**Action item:** Would you please return the lines of the entries below starting at the line that has "#### Create a directory" and ending at the line that has "### Add druleton to your project", both included, exactly as they are?

Top of Data provided

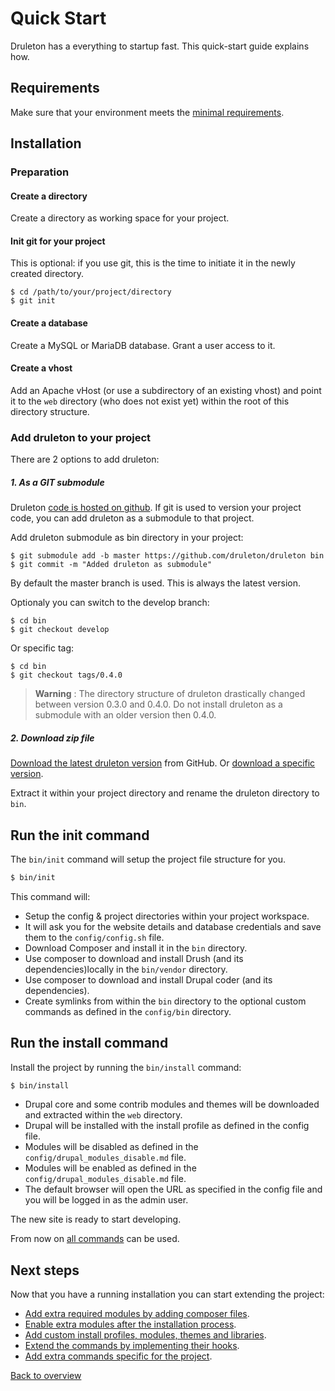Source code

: # Quick Start
Druleton has a everything to startup fast. This quick-start guide
explains how.


## Requirements
Make sure that your environment meets the
[minimal requirements][link-requirements].


## Installation

### Preparation

#### Create a directory
Create a directory as working space for your project.

#### Init git for your project
This is optional: if you use git, this is the time to initiate it in the newly
created directory.

```Shell
$ cd /path/to/your/project/directory
$ git init
```

#### Create a database
Create a MySQL or MariaDB database. Grant a user access to it.

#### Create a vhost
Add an Apache vHost (or use a subdirectory of an existing vhost) and point it
to the `web` directory (who does not exist yet) within the root of this
directory structure.


### Add druleton to your project
There are 2 options to add druleton:

##### 1. As a GIT submodule
Druleton [code is hosted on github][link-druleton-github]. If git is used to
version your project code, you can add druleton as a submodule to that project.

Add druleton submodule as bin directory in your project:

```Shell
$ git submodule add -b master https://github.com/druleton/druleton bin
$ git commit -m "Added druleton as submodule"
```

By default the master branch is used. This is always the latest version.

Optionaly you can switch to the develop branch:
```Shell
$ cd bin
$ git checkout develop
```

Or specific tag:
```Shell
$ cd bin
$ git checkout tags/0.4.0
```

> **Warning** : The directory structure of druleton drastically changed between
> version 0.3.0 and 0.4.0. Do not install druleton as a submodule with an
> older version then 0.4.0.

##### 2. Download zip file
[Download the latest druleton version][link-druleton-version-latest] from
GitHub. Or [download a specific version][link-druleton-versions].

Extract it within your project directory and rename the druleton directory to
`bin`.



## Run the init command
The `bin/init` command will setup the project file structure for you.

```bash
$ bin/init
```

This command will:
- Setup the config & project directories within your project workspace.
- It will ask you for the website details and database credentials and save them
  to the `config/config.sh` file.
- Download Composer and install it in the `bin` directory.
- Use composer to download and install Drush (and its dependencies)locally in
  the `bin/vendor` directory.
- Use composer to download and install Drupal coder (and its dependencies).
- Create symlinks from within the `bin` directory to the optional custom
  commands as defined in the `config/bin` directory.



## Run the install command
Install the project by running the `bin/install` command:

```bash
$ bin/install
```

- Drupal core and some contrib modules and themes will be downloaded and
  extracted within the `web` directory.
- Drupal will be installed with the install profile as defined in the config
  file.
- Modules will be disabled as defined in the `config/drupal_modules_disable.md`
  file.
- Modules will be enabled as defined in the `config/drupal_modules_disable.md`
  file.
- The default browser will open the URL as specified in the config file and you
  will be logged in as the admin user.

The new site is ready to start developing.

From now on [all commands][link-commands] can be used.



## Next steps
Now that you have a running installation you can start extending the project:

- [Add extra required modules by adding composer files][link-config-composer].
- [Enable extra modules after the installation process][link-config-modules].
- [Add custom install profiles, modules, themes and libraries][link-project].
- [Extend the commands by implementing their hooks][link-hooks].
- [Add extra commands specific for the project][link-config-bin].



[Back to overview][link-overview]



[link-requirements]: requirements.md
[link-config-config]: config-config.md
[link-documentation]: README.md
[link-commands]: README.md#commands
[link-config-bin]: config-bin.md
[link-config-composer]: config-composer.sh
[link-config-modules]: config-modules.md
[link-project]: project.md
[link-hooks]: hooks.md

[link-druleton-github]: https://github.com/druleton/druleton/tree/master
[link-druleton-versions]: https://github.com/druleton/druleton/releases
[link-druleton-version-latest]: https://github.com/druleton/druleton/releases/latest

[link-overview]: README.md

Bottom of Data provided

**Response:**
#### Create a directory
Create a directory as working space for your project.

#### Init git for your project
This is optional: if you use git, this is the time to initiate it in the newly
created directory.

```Shell
$ cd /path/to/your/project/directory
$ git init
```

#### Create a database
Create a MySQL or MariaDB database. Grant a user access to it.

#### Create a vhost
Add an Apache vHost (or use a subdirectory of an existing vhost) and point it
to the `web` directory (who does not exist yet) within the root of this
directory structure.


### Add druleton to your project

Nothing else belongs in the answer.